I’ve finally gotten around to listening to the discussion about links and the link economy between Steve Gillmor and Doc Searls (part I, II). Definitely worth a listen.

Good thing, too, since I stepped into an argument about this on Jim’s blog and found him taking issue and posting about it. Jim’s initial point was regarding a recent Seth Goldstein post, Attentrons on the cutting room floor, and specifically the statement:

Strong web bloggers no longer link.

Jim concludes that non-linkers are not blogging, that they are actually columnists, and says:

I [. . .] recognize that sometimes bloggers feel that it is no longer necessary to provide links to source information so that their readers can get context, further information, or view those that came up with the original idea credit.

He goes on to say (in response to me and, to some “elite”, of which I am not one):

The notion that links are merely to build readership is rather frightening to me. It says to me that conversation is important until you reach a point where you can pontificate. That blogging is a culture to grow TechnoPriests. What a drag that would be.

What I should have said is that as a new blogger, linking is required to get into the conversation. I do this not to build readership as I flipply suggested, but to be a part of a community — if readership was truly my goal, I would go on a snark hunt or something.

While there must be those who refrain from linking due to their own elitism and to withhold credit, suggesting this is the motive behind the whole “non-linking” crowd ignores the argument being made. To be fair, I don’t think Jim is ascribing these motives to all non-linkers; however, I cannot agree with the claim that not linking is not blogging. And if he turns out to be right (i.e., once the definition of blogging is finally complete), I suspect it won’t matter. Things are changing, blogs are evolving, tools are getting better. Coupling RSS, gestures, and discovery engines will bring more of the right information without relying on the sacred link.

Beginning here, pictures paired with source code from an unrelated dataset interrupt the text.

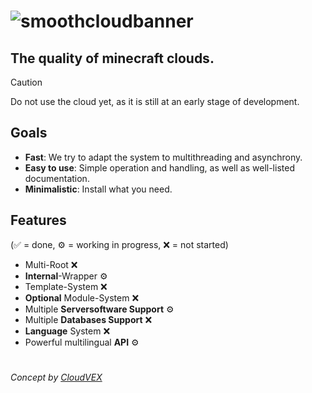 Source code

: # ![smoothcloudbanner](https://github.com/SmoothServices/SmoothCloud/assets/96041552/54521fde-d9bb-45af-bbb6-b984ccd25a6d)

## The quality of minecraft clouds.

> [!CAUTION]
> Do not use the cloud yet, as it is still at an early stage of development.

## Goals

- **Fast**: We try to adapt the system to multithreading and asynchrony.
- **Easy to use**: Simple operation and handling, as well as well-listed documentation.
- **Minimalistic**: Install what you need.

## Features

(✅ = done, ⚙️ = working in progress, ❌ = not started)

- Multi-Root ❌
- **Internal**-Wrapper ⚙️
- Template-System ❌
- **Optional** Module-System ❌
- Multiple **Serversoftware Support** ⚙️
- Multiple **Databases Support** ❌
- **Language** System ❌
- Powerful multilingual **API** ⚙️

# 

*Concept by [CloudVEX](https://github.com/CloudVEX)*

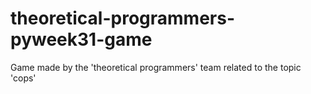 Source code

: # theoretical-programmers-pyweek31-game
Game made by the 'theoretical programmers' team related to the topic 'cops'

In terms of the arguments against links, I boil this down to a few points:

  1. The link-model supports the page-view model. Steve is looking past this model.
  2. Decorating your text with links interrupts your writing (i.e., the reading). This isn’t about controlling the user, it is about composition.
  3. Linking is often excessive and can be insulting to your readers.

Steve Gillmor makes his points in his podcasts as well as on his blog — he doesn’t need me to make them for him. Read his latest, Back in the U.S.S.R, on this very topic.


1 Comment »

    J. LeRoy wrote @ May 9th, 2006 at 6:26 am

On Oversteering…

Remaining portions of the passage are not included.